I am working on a problem from my textbook on Lagrange Multipliers. I feel I have these down now, but I am curious about this specific problem. Let \begin{align} f\left(x,y\right)=x^2-y^2\tag{1},\\ \text{and}\;g\left(x,y\right):=2y-x^2=0.\tag{2} \end{align} The first part is easy. Since $g$ is the "constraint" as they call it, we have \begin{align} \vec{\nabla}f\left(x,y\right)&=\begin{bmatrix}2x\\-2y\end{bmatrix},\tag{3}\\\lambda\vec{\nabla}g\left(x,y\right)&=\begin{bmatrix}-2x\lambda\\2\lambda\end{bmatrix}.\tag{4} \end{align} This gives us the set of equations \begin{align} 2y-x^2&=0,\tag{5}\\ 2x&=-2x\lambda,\tag{6}\\ -2y&=2\lambda\implies \lambda=-y,\tag{7} \end{align} and substituting $\left(7\right) $ into $\left(6\right)$ gives us $y=1$, meaning $x=\pm\sqrt{2}$. Then putting these points into the original equation $\left(1\right)$ gives me $\left\{\left(\sqrt{2},1,1\right),\left(-\sqrt{2},1,1\right)\right\}$, and I have graphed to confirm.
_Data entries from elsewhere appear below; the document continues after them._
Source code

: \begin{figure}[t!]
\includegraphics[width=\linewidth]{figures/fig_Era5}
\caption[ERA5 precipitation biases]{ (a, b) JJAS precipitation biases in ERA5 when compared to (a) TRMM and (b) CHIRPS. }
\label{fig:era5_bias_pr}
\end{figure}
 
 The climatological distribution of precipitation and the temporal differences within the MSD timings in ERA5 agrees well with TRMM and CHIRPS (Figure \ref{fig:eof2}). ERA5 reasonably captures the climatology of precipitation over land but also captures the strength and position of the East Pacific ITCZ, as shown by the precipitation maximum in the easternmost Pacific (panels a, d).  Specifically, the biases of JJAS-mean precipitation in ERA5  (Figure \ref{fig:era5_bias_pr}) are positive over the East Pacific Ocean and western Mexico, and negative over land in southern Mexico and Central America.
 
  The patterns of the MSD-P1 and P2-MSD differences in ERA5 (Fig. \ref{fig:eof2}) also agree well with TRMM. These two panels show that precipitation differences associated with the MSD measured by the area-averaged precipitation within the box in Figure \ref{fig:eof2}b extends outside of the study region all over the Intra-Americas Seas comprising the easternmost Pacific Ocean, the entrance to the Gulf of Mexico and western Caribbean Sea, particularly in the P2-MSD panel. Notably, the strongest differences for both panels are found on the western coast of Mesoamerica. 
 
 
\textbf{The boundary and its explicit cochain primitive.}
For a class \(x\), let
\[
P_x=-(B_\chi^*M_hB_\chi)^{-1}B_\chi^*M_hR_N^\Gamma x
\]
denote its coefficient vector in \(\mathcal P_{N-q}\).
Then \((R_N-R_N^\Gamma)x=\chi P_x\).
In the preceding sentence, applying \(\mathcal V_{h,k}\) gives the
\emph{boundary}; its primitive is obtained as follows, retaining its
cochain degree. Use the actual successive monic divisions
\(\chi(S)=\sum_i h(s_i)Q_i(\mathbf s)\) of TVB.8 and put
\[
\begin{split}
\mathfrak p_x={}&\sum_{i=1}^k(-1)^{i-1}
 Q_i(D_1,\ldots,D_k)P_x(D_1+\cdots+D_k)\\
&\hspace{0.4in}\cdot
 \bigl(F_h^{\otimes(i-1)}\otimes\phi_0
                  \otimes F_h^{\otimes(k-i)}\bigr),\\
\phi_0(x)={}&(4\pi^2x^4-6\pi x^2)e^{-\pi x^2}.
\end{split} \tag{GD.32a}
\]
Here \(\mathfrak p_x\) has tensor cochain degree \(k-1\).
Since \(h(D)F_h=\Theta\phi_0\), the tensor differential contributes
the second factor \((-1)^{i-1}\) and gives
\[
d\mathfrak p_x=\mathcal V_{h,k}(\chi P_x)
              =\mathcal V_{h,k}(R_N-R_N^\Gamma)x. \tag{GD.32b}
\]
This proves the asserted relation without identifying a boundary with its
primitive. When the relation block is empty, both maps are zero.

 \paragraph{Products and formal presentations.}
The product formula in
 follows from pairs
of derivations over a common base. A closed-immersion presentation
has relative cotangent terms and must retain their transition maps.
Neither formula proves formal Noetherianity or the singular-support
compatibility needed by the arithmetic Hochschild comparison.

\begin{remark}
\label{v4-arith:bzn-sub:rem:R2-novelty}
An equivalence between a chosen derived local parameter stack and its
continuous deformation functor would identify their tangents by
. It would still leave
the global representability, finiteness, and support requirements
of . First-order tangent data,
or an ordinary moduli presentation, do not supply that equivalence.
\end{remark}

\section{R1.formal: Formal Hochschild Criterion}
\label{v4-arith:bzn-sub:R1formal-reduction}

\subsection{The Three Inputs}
But now what about $\left(0,0,0\right)$? It appears to be a relative minimum when I graph these two surfaces, but how do I get it to show up in my Lagrange Multipliers (unless it is not done in that way). I do notice initially that $\left(0,0,0\right)$ does satisfy both equations $\left(1\right)$ and $\left(2\right)$, however. But it does not seem this is impetus for being min alone.
Thank you for your time,
You have to make sure when solving the equations that you are not dividing by something that is zero. Having done your substitution for $\lambda$, you are left with $$ y-x^2=0 \\ 2x=2xy, $$ and if $x=0$, the second equation is satisfied, and then the first equation gives $y=0$.